The company's production costs in December were $3.30 per lb for vanadium pentoxide, he said. Chinese producers, which traditionally have the lowest cost, were churning out material at a cost of $3.50 per lb. Once the Maracs Menchen Mine hits nameplate capacity, he expects production costs to be $3 per lb. "At our production cost, on an operating basis we are getting quite close to breaking even now and will be positive when the price goes up even more," he said. Largo also has a "take or pay" contract with Baar, Switzerland-based Glencore Plc, so it is assured of a guaranteed buyer. "Once the material leaves our gates at the mine, its marketing is 100% Glencore's responsibility. [Can we] do better on [our] own? Maybe, but at the same time it sure is nice to know all we have to do is produce V205 and it's Glencore's problem after that," Smith said.

Smith is optimistic about Largo's prospects, even though the company has had some setbacks, including the need to refinance loan and equity agreements as the price of vanadium pentoxide dropped to record lows last year. He himself owns more than 3 million shares in the company and provided a $1-million bridge loan in January for ongoing working capital requirements. The loan was primarily "to keep [the company's raw material suppliers] at a certain level of happiness so we wouldn't have any problems" accessing feedstock while the company hammered out its refinancing agreements, he said. "If I didn't believe in the company, I wouldn't take a risk like that.
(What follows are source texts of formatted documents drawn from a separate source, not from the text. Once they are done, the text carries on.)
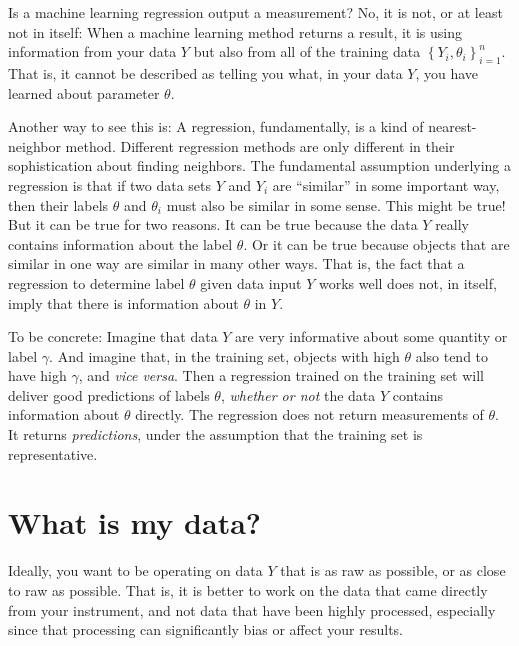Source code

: \documentclass{article}
\newcommand{\foreign}[1]{\textsl{#1}}
\newcommand{\setof}[1]{\left\{{#1}\right\}}
\begin{document}
Is a machine learning regression output a measurement?
No, it is not, or at least not in itself:
When a machine learning method returns a result, it is using information from your data $Y$
but also from all of the training data $\setof{Y_i, \theta_i}_{i=1}^n$.
That is, it cannot be described as telling you what, in your data $Y$, you have learned about parameter $\theta$.

Another way to see this is:
A regression, fundamentally, is a kind of nearest-neighbor method.
Different regression methods are only different in their sophistication about finding neighbors.
The fundamental assumption underlying a regression is that if two data sets $Y$ and $Y_i$ are ``similar'' in some important way, then their labels $\theta$ and $\theta_i$ must also be similar in some sense.
This might be true!
But it can be true for two reasons.
It can be true because the data $Y$ really contains information about the label $\theta$.
Or it can be true because objects that are similar in one way are similar in many other ways.
That is, the fact that a regression to determine label $\theta$ given data input $Y$ works well does not, in itself, imply that there is information about $\theta$ in $Y$.

To be concrete: Imagine that data $Y$ are very informative about some quantity or label $\gamma$.
And imagine that, in the training set, objects with high $\theta$ also tend to have high $\gamma$, and \foreign{vice versa}.
Then a regression trained on the training set will deliver good predictions of labels $\theta$, \emph{whether or not} the data $Y$ contains information about $\theta$ directly.
The regression does not return measurements of $\theta$.
It returns \emph{predictions}, under the assumption that the training set is representative.

\section{What is my data?}\label{sec:data}
Ideally, you want to be operating on data $Y$ that is as raw as possible, or as close to raw as possible.
That is, it is better to work on the data that came directly from your instrument, and not data that have been highly processed, especially since that processing can significantly bias or affect your results.
\end{document}
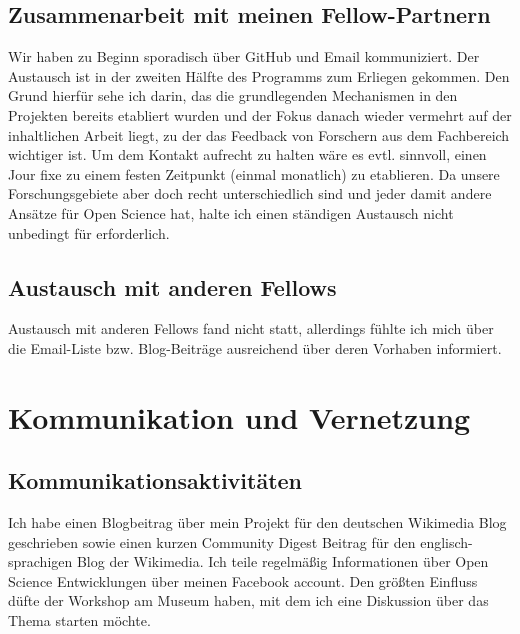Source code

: \documentclass[11pt,a4paper]{article}
\begin{document}
\subsection{Zusammenarbeit mit meinen Fellow-Partnern}%
Wir haben zu Beginn sporadisch über GitHub und Email kommuniziert.
Der Austausch ist in der zweiten Hälfte des Programms zum Erliegen gekommen. Den Grund hierfür sehe ich darin, das die grundlegenden Mechanismen in den Projekten bereits etabliert wurden und der Fokus danach wieder vermehrt auf der inhaltlichen Arbeit liegt, zu der das Feedback von Forschern aus dem Fachbereich wichtiger ist. Um dem Kontakt aufrecht zu halten wäre es evtl. sinnvoll, einen Jour fixe zu einem festen Zeitpunkt (einmal monatlich) zu etablieren. Da unsere Forschungsgebiete aber doch recht unterschiedlich sind und jeder damit andere Ansätze für Open Science hat, halte ich einen ständigen Austausch nicht unbedingt für erforderlich.


\subsection{Austausch mit anderen Fellows}%
Austausch mit anderen Fellows fand nicht statt, allerdings fühlte ich mich über die Email-Liste bzw. Blog-Beiträge ausreichend über deren Vorhaben informiert.



\section{Kommunikation und Vernetzung}%
\subsection{Kommunikationsaktivitäten}%
Ich habe einen Blogbeitrag über mein Projekt für den deutschen Wikimedia Blog geschrieben sowie einen kurzen Community Digest Beitrag für den englisch-sprachigen Blog der Wikimedia. Ich  teile regelmäßig Informationen über Open Science Entwicklungen über meinen Facebook account. Den größten Einfluss düfte der Workshop am Museum haben, mit dem ich eine Diskussion über das Thema starten möchte. 
\end{document}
The market read it [as] a desperate move because the company was desperately in need of cash. I viewed it more as my absolute confidence in this compan's success," Smith said.

The Brazilian government is also rooting for the success of the company, he said, which is one of the reasons banks continue to discuss financing. The Brazilian Development Bank is one of the company's creditors. "We've gained for all practical purposes two years of runway where we will have no interest or physical payments on any of our debt, and that really relieves the tension in terms of this cash flow generation issue with the low prices," he said. While Smith was proud of the company's performance over the past year, he could not give specifics about total production just yet, estimating the figure to be at or around nameplate capacity. He did, however, acknowledge that in November and December, the Maracs Menchen facility had to be shut down for technical upgrades, and that an uncharacteristically wet January further hampered production. "We're back up and running now, so we're hoping February is better," he said.